Records supplied:
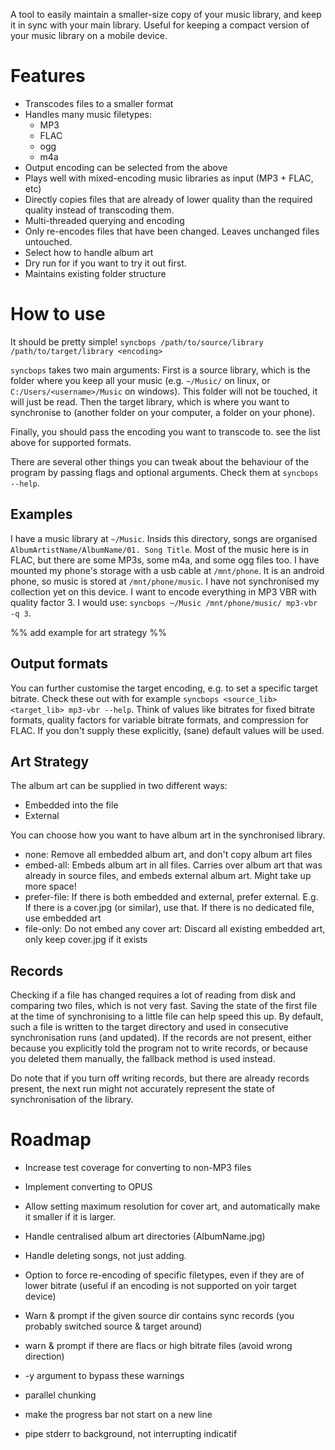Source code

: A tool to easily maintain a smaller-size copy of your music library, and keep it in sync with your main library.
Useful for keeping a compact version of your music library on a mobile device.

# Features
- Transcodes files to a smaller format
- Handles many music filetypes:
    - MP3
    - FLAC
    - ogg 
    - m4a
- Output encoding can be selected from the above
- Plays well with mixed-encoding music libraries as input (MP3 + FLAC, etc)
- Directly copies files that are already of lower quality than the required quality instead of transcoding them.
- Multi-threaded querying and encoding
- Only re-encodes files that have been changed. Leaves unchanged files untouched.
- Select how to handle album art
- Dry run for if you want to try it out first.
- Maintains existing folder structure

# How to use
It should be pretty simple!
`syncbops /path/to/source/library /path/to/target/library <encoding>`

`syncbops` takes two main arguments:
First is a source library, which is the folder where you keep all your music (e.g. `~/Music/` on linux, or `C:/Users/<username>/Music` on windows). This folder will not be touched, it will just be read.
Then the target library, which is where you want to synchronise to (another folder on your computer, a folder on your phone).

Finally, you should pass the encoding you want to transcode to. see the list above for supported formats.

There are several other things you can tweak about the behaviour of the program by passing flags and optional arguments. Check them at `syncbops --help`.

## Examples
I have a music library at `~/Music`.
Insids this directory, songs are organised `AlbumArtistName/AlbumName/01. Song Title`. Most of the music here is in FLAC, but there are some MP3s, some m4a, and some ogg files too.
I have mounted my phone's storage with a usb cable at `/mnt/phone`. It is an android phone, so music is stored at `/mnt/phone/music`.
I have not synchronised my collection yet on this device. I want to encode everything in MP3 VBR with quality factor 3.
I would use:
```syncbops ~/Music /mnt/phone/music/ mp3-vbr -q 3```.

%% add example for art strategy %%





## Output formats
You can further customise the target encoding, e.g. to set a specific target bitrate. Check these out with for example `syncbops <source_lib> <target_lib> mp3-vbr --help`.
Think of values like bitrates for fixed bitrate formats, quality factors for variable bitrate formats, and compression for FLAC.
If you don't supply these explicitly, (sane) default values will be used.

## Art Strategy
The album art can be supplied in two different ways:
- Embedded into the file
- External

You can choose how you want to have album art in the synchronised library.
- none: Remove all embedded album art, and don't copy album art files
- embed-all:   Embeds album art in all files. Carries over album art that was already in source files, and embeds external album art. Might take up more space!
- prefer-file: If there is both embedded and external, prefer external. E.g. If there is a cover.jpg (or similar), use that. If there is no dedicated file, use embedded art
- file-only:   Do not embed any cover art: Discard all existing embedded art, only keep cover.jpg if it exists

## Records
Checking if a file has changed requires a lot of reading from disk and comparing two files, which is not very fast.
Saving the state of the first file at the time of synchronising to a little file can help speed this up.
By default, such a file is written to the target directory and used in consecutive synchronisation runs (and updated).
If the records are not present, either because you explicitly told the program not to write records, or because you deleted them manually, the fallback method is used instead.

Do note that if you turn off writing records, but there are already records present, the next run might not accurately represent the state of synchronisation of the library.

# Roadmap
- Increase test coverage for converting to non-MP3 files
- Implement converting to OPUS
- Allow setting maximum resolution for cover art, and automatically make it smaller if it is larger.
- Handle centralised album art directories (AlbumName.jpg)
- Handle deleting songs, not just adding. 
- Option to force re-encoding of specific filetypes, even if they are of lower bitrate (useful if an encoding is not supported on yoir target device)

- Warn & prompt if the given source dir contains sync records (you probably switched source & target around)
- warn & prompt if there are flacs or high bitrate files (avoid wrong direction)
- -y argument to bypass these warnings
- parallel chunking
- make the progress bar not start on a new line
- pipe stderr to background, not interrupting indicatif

...

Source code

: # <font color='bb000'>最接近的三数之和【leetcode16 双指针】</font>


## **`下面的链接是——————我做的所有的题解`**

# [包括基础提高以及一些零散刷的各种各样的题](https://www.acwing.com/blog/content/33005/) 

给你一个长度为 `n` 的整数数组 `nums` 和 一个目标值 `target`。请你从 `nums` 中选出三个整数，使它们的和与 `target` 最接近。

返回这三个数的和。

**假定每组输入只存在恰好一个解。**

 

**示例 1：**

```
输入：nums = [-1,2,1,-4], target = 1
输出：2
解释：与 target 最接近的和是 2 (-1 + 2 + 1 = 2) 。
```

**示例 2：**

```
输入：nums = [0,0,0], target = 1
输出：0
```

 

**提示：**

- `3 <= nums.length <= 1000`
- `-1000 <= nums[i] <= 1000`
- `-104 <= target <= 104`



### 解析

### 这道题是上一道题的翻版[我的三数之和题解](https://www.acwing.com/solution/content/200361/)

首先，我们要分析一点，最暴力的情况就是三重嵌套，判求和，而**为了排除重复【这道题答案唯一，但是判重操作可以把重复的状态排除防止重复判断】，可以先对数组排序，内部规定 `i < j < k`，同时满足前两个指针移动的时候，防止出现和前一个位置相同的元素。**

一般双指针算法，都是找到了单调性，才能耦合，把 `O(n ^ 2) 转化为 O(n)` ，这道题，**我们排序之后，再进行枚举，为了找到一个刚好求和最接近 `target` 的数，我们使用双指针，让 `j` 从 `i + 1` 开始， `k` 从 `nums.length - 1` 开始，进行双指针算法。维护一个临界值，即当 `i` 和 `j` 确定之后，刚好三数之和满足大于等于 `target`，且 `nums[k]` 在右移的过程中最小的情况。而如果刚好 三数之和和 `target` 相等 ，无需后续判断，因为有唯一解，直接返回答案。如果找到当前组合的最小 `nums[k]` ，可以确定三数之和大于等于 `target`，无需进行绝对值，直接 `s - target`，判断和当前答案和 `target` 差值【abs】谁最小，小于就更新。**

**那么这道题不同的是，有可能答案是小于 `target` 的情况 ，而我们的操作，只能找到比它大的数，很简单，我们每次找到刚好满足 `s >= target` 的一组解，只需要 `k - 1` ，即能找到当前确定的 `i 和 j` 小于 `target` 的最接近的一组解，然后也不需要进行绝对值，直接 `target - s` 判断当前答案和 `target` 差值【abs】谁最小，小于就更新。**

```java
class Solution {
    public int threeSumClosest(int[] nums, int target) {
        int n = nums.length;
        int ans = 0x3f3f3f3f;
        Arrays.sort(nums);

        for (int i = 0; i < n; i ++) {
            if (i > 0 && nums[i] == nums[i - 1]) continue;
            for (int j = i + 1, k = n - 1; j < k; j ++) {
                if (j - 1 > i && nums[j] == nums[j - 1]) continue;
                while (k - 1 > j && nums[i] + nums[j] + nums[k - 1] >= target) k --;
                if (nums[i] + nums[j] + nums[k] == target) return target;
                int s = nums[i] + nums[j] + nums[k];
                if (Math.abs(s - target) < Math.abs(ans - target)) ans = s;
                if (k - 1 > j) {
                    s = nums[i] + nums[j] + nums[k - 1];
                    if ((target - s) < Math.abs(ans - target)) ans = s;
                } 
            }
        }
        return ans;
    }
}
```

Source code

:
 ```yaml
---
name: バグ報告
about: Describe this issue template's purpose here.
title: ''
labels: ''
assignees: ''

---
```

Activity: Scan the entries for lines holding the string "Math", then copy every one of them.

Exercise output:
                if (Math.abs(s - target) < Math.abs(ans - target)) ans = s;
                    if ((target - s) < Math.abs(ans - target)) ans = s;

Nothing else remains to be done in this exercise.